There is an irony here as Anthropic accuses Chinese AI firms of running large-scale operations to extract capabilities from its Claude models. It estimates that over 16 million interactions have been generated through thousands of fake accounts, bypassing access controls to copy Claude’s behavior using model distillation, a technique that trains smaller models on the outputs of more advanced ones.
Anthropic suggests that this is both a commercial and national security risk, warning that copied capabilities may lack safety guardrails and could be used in military or intelligence systems.
Improving outcomes
As a former CISO, I see the longer-term impact as structural. As vulnerability discovery becomes cheaper and more accessible, vendor dependency reduces. Security teams are constantly seeking to drive security to the left of the software project timeline. The value could move from finding bugs to enforcing security posture across complex environments. The fact that Claude Code doesn’t yet have Claude Code Security enabled as a feature by default tells the real story.
Claude Code Security is useful and will improve developer productivity and drive early vulnerability detection in those environments that were not already using half a dozen security tools. For those in the highly regulated space, efficiency gains are coming and closer collaboration with security teams is inevitable. If the US government doesn’t reach a compromise with Anthropic, expect wider implications and opportunities for the other AI players.
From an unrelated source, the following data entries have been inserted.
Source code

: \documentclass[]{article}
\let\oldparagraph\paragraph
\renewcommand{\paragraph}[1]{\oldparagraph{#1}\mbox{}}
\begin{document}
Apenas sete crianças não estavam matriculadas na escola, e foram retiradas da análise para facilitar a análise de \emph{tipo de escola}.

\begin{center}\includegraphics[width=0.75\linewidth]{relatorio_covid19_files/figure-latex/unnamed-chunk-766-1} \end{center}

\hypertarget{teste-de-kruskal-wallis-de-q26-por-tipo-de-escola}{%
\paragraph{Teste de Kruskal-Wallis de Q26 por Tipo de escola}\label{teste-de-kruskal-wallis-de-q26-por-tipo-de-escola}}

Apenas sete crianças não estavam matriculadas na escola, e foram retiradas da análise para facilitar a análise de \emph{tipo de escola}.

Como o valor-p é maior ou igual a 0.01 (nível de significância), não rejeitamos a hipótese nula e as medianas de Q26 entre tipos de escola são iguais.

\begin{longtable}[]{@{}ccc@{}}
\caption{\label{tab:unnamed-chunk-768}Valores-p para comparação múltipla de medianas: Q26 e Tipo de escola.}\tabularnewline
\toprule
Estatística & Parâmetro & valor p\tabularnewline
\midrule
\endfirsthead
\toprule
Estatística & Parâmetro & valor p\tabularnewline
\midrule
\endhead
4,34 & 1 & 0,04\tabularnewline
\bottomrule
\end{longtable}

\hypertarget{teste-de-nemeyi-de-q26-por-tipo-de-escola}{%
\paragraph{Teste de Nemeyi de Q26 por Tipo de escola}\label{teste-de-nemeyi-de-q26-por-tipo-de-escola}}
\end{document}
For the software engineering community, we are at a profound inflection point for that role and the wider security industry. Anticipate more agentic efficiency tools in the name of security, which support and drive adoption. Will the creative aspects of the developer role be reduced over time to human oversight? Perhaps. In the short term, the future is not about AI replacing Application Security. The future is AI embedded inside mature security engineering practices.
I expect those organizations with strong development discipline to gain leverage from these capabilities. The disruption is real. The responsibility remains human.